Before you do anything you should get a water report to see what you get and then base any adjustments on that. Any Willy Nilly adjustments you make without basis may actually work against you.

The first thing to look at is PH, I'm in Chicago and my tap water is great so all I do is adjust my PH to lower it.
 
Yeah... that's the kind of stuff I'd like to avoid for now. Just got married and in the middle of buying a home so I'd like to avoid getting ph meters and lab reports till things settle down. At some point I'd like to get into the scientific aspect but would like to do a few brews between now and then. I saw there's a PH stabilizer out there for brewers. I was thinking that and come campden tablets for tap water or go the other route and split some di water/spring water if you think that'd be better going into it blind...
 
I am just getting over pH problems. The style plays a huge part. I brew pales so the pH often remained too high. The darker the malt the more acids that are released bringing the pH down. It was very important for me to keep my mash very thick. I would use about 1-1.3 qt of water per pound of grain. This helps the grains bring down the pH of water since there is less water to grain. I did BIAB and thought I could just mash full volume. You can but the pale malt didn't bring down the pH enough with such a large amount of water. For me, I could use any water but the fact still remained that if brewing a pale, I would get a very bitter dump out beer unless I kept a thick mash. It is also important that you don't have any possible rust as this will change the water and make it harder to reduce pH. Seems stupid to say but I did it.
 
What's wrong with your tap water?

I'm sure you can make beer with the 50/50 distilled/spring water mix but why not just use the stuff straight from the tap?

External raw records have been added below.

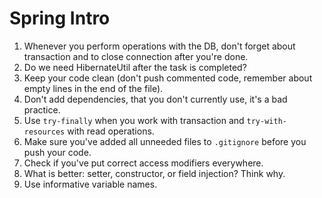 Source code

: # Spring Intro

1. Whenever you perform operations with the DB, don't forget about transaction and to close connection after you're done.
2. Do we need HibernateUtil after the task is completed?
3. Keep your code clean (don't push commented code, remember about empty lines in the end of the file).
4. Don't add dependencies, that you don't currently use, it's a bad practice.
5. Use `try-finally` when you work with transaction and `try-with-resources` with read operations.
6. Make sure you've added all unneeded files to `.gitignore` before you push your code.
7. Check if you've put correct access modifiers everywhere.
8. What is better: setter, constructor, or field injection? Think why.
9. Use informative variable names.
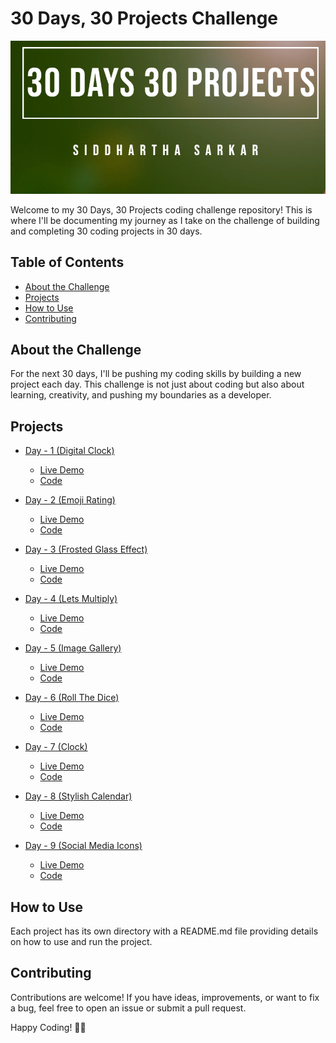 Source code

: # 30 Days, 30 Projects Challenge

![30 Days, 30 Projects](./img/banner.png)

Welcome to my 30 Days, 30 Projects coding challenge repository! This is where I'll be documenting my journey as I take on the challenge of building and completing 30 coding projects in 30 days.

## Table of Contents

- [About the Challenge](#about-the-challenge)
- [Projects](#projects)
- [How to Use](#how-to-use)
- [Contributing](#contributing)

## About the Challenge

For the next 30 days, I'll be pushing my coding skills by building a new project each day. This challenge is not just about coding but also about learning, creativity, and pushing my boundaries as a developer.

## Projects

- [Day - 1 (Digital Clock)](./Day-1)
  - [Live Demo](https://astonishing-pika-7e2f81.netlify.app)
  - [Code](./Day-1)

- [Day - 2 (Emoji Rating)](./Day-2)
  - [Live Demo](https://659322eb73b216ff46441bcd--mellow-puffpuff-59947f.netlify.app)
  - [Code](./Day-2)

- [Day - 3 (Frosted Glass Effect)](./Day-3)
  - [Live Demo](https://siddharthasid.github.io/frosted-glass-effect/)
  - [Code](./Day-3)

- [Day - 4 (Lets Multiply)](./Day-4)
  - [Live Demo](https://siddharthasid.github.io/lets-multiply/)
  - [Code](./Day-4)

- [Day - 5 (Image Gallery)](./Day-5)
  - [Live Demo](https://siddharthasid.github.io/image-gallery/)
  - [Code](./Day-5)

- [Day - 6 (Roll The Dice)](./Day-6)
  - [Live Demo](https://siddharthasid.github.io/roll-the-dice/)
  - [Code](./Day-6)

- [Day - 7 (Clock)](./Day-7)
  - [Live Demo](https://siddharthasid.github.io/analog-clock/)
  - [Code](./Day-7)

- [Day - 8 (Stylish Calendar)](./Day-8)
  - [Live Demo](https://siddharthasid.github.io/stylish-calendar/)
  - [Code](./Day-8)

- [Day - 9 (Social Media Icons)](./Day-9)
  - [Live Demo](https://siddharthasid.github.io/social-media-icons/)
  - [Code](./Day-9)


## How to Use

Each project has its own directory with a README.md file providing details on how to use and run the project.

## Contributing

Contributions are welcome! If you have ideas, improvements, or want to fix a bug, feel free to open an issue or submit a pull request.

Happy Coding! 🚀✨
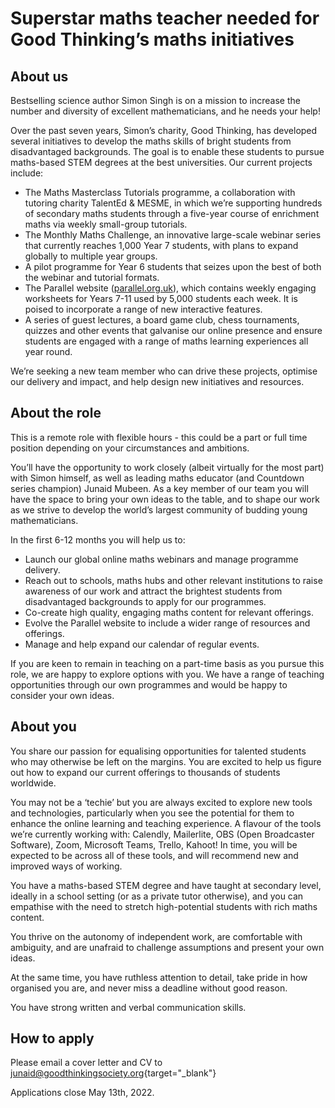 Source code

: # Superstar maths teacher needed for Good Thinking’s maths initiatives

## About us

Bestselling science author Simon Singh is on a mission to increase the number and diversity of excellent mathematicians, and he needs your help!

Over the past seven years, Simon’s charity, Good Thinking, has developed several initiatives to develop the maths skills of bright students from disadvantaged backgrounds. The goal is to enable these students to pursue maths-based STEM degrees at the best universities. Our current projects include:

* The Maths Masterclass Tutorials programme, a collaboration with tutoring charity TalentEd & MESME, in which we’re supporting hundreds of secondary maths students through a five-year course of enrichment maths via weekly small-group tutorials.
* The Monthly Maths Challenge, an innovative large-scale webinar series that currently reaches 1,000 Year 7 students, with plans to expand globally to multiple year groups.
* A pilot programme for Year 6 students that seizes upon the best of both the webinar and tutorial formats.
* The Parallel website ([parallel.org.uk](/)), which contains weekly engaging worksheets for Years 7-11 used by 5,000 students each week. It is poised to incorporate a range of new interactive features.
* A series of guest lectures, a board game club, chess tournaments, quizzes and other events that galvanise our online presence and ensure students are engaged with a range of maths learning experiences all year round.

We’re seeking a new team member who can drive these projects, optimise our delivery and impact, and help design new initiatives and resources.


## About the role

This is a remote role with flexible hours - this could be a part or full time position depending on your circumstances and ambitions.  

You’ll have the opportunity to work closely (albeit virtually for the most part) with Simon himself, as well as leading maths educator (and Countdown series champion) Junaid Mubeen. As a key member of our team you will have the space to bring your own ideas to the table, and to shape our work as we strive to develop the world’s largest community of budding young mathematicians.

In the first 6-12 months you will help us to:

* Launch our global online maths webinars and manage programme delivery.
* Reach out to schools, maths hubs and other relevant institutions to raise awareness of our work and attract the brightest students from disadvantaged backgrounds to apply for our programmes.
* Co-create high quality, engaging maths content for relevant offerings.
* Evolve the Parallel website to include a wider range of resources and offerings.
* Manage and help expand our calendar of regular events.

If you are keen to remain in teaching on a part-time basis as you pursue this role, we are happy to explore options with you. We have a range of teaching opportunities through our own programmes and would be happy to consider your own ideas.


## About you

You share our passion for equalising opportunities for talented students who may otherwise be left on the margins. You are excited to help us figure out how to expand our current offerings to thousands of students worldwide.

You may not be a ‘techie’ but you are always excited to explore new tools and technologies, particularly when you see the potential for them to enhance the online learning and teaching experience. A flavour of the tools we’re currently working with: Calendly, Mailerlite, OBS (Open Broadcaster Software), Zoom, Microsoft Teams, Trello, Kahoot! In time, you will be expected to be across all of these tools, and will recommend new and improved ways of working.

You have a maths-based STEM degree and have taught at secondary level, ideally in a school setting (or as a private tutor otherwise), and you can empathise with the need to stretch high-potential students with rich maths content.

You thrive on the autonomy of independent work, are comfortable with ambiguity, and are unafraid to challenge assumptions and present your own ideas.

At the same time, you have ruthless attention to detail, take pride in how organised you are, and never miss a deadline without good reason.

You have strong written and verbal communication skills.

## How to apply

Please email a cover letter and CV to [junaid@goodthinkingsociety.org](mailto:junaid@goodthinkingsociety.org){target="_blank"}

Applications close May 13th, 2022.
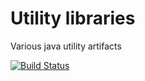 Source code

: Utility libraries
=================

Various java utility artifacts

[![Build Status](https://travis-ci.org/link-nv/util.png)](https://travis-ci.org/link-nv/util.png) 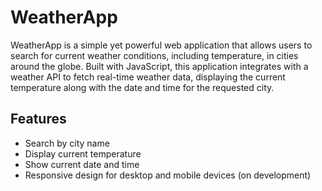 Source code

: # WeatherApp

WeatherApp is a simple yet powerful web application that allows users to search for current weather conditions, including temperature, in cities around the globe. Built with JavaScript, this application integrates with a weather API to fetch real-time weather data, displaying the current temperature along with the date and time for the requested city.

## Features

- Search by city name
- Display current temperature
- Show current date and time
- Responsive design for desktop and mobile devices (on development)
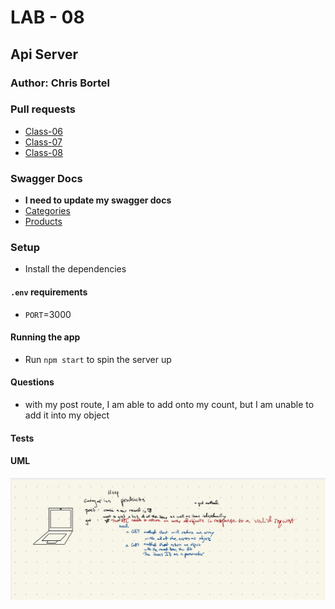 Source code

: # LAB - 08

## Api Server

### Author: Chris Bortel

### Pull requests
- [Class-06](https://github.com/Chris-Bortel-401-advanced-javascript/api-server/pull/1)
- [Class-07](https://github.com/Chris-Bortel-401-advanced-javascript/api-server/pull/3)
- [Class-08](https://github.com/Chris-Bortel-401-advanced-javascript/api-server/pull/4)

### Swagger Docs
- **I need to update my swagger docs**
- [Categories](https://app.swaggerhub.com/apis/bortelcc/categories-api/0.1#/default/put_categories_2)
- [Products](https://app.swaggerhub.com/apis/bortelcc/products-api/0.1#/default/put_products_8)

### Setup
- Install the dependencies 

#### `.env` requirements

- `PORT`=3000
<!-- - Do I need routes here? -->

#### Running the app
- Run ``npm start`` to spin the server up

<!-- - To start the json server run: ``» json-server --watch ./data/db.json`` -->
 #### Questions
 - with my post route, I am able to add onto my count, but I am unable to add it into my object
#### Tests

#### UML
![](class07UML.jpg)

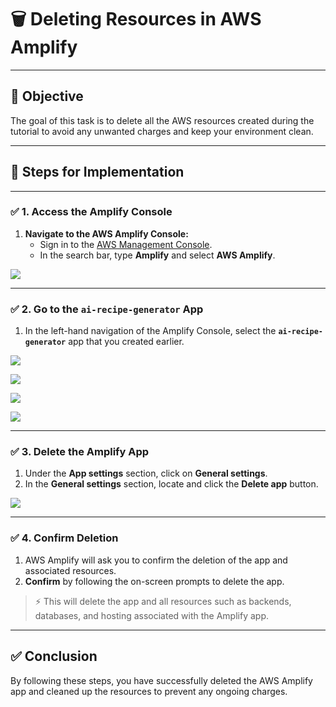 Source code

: # 🗑️ **Deleting Resources in AWS Amplify**

---

## 🎯 **Objective**
The goal of this task is to delete all the AWS resources created during the tutorial to avoid any unwanted charges and keep your environment clean.

---

## 🏁 **Steps for Implementation**

---

### ✅ 1. **Access the Amplify Console**

1. **Navigate to the AWS Amplify Console:**
   - Sign in to the [AWS Management Console](https://console.aws.amazon.com).
   - In the search bar, type **Amplify** and select **AWS Amplify**.

![](https://i.postimg.cc/kgF6YsZ5/07.png)

---

### ✅ 2. **Go to the `ai-recipe-generator` App**

1. In the left-hand navigation of the Amplify Console, select the **`ai-recipe-generator`** app that you created earlier.

![](https://i.postimg.cc/8kKbtpvY/01.png)

![](https://i.postimg.cc/BQRBfmMc/03.png)

![](https://i.postimg.cc/5NQ8gwbH/08.png)

![](https://i.postimg.cc/Y0hYJFFs/05.png)



---

### ✅ 3. **Delete the Amplify App**

1. Under the **App settings** section, click on **General settings**.
2. In the **General settings** section, locate and click the **Delete app** button.

![](https://i.postimg.cc/DzwdK0tL/Screenshot-2025-04-15-164047.png)

---

### ✅ 4. **Confirm Deletion**

1. AWS Amplify will ask you to confirm the deletion of the app and associated resources.
2. **Confirm** by following the on-screen prompts to delete the app.

> ⚡ This will delete the app and all resources such as backends, databases, and hosting associated with the Amplify app.

---

## ✅ **Conclusion**
By following these steps, you have successfully deleted the AWS Amplify app and cleaned up the resources to prevent any ongoing charges.

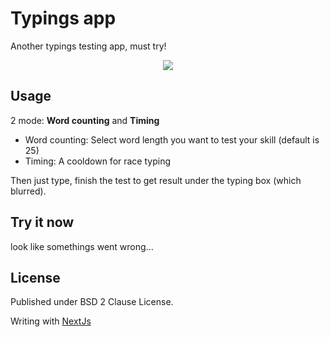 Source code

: # Typings app

Another typings testing app, must try!

<p align="center"><img src="/assets/sceenshot.png"></p>

## Usage

2 mode: **Word counting** and **Timing**
 * Word counting: Select word length you want to test your skill (default is 25)
 * Timing: A cooldown for race typing

Then just type, finish the test to get result under the typing box (which blurred).

## Try it now

look like somethings went wrong...

## License

Published under BSD 2 Clause License.

Writing with [NextJs](https://github.com/zeit/next.js/)
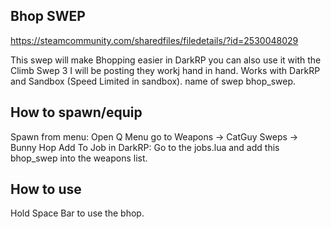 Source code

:## Bhop SWEP
https://steamcommunity.com/sharedfiles/filedetails/?id=2530048029

This swep will make Bhopping easier in DarkRP you can also use it with the Climb Swep 3 I will be posting they workj hand in hand. Works with DarkRP and Sandbox (Speed Limited in sandbox). name of swep bhop_swep.

## How to spawn/equip
Spawn from menu: Open Q Menu go to Weapons -> CatGuy Sweps -> Bunny Hop
Add To Job in DarkRP: Go to the jobs.lua and add this bhop_swep into the weapons list.

## How to use
Hold Space Bar to use the bhop.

Ideally you have your water tested then plug the results into a spreadsheet and adjust for each batch. I really like the EZ water spreadsheet. It's super EZ to use. http://www.ezwatercalculator.com/
 
You can buy >50 gallons of RO water from a grocery store machine for the cost of the Wards test & shipping. I think downloading the EZ Water 3.0.1 spreadsheet, using 100% RO, adding only CaCl2 & CaSO4, and determining the amount of acid malt to the mash will eliminate water concerns. If you go this route, post your plan in this thread.

The up front cost to treating water is:

<$15 gram scale (also handy for hops and acid malt weighing)
http://www.amazon.com/dp/B0012LOQUQ/?tag=skimlinks_replacement-20

<$2 2oz jar of CaS04 (gypsum)
<$2 2oz jar of CaCl2
<$3 50 tablet jar of campden tablets (1 tablet = about 0.65 g and can treat 20 gallons, ratio as much as you need for your water)

You'll still want this stuff if you go through with the Ward testing and end up mixing your tap water. I think it's cheaper and easier to buy some RO water from the beginning and think about tap water later.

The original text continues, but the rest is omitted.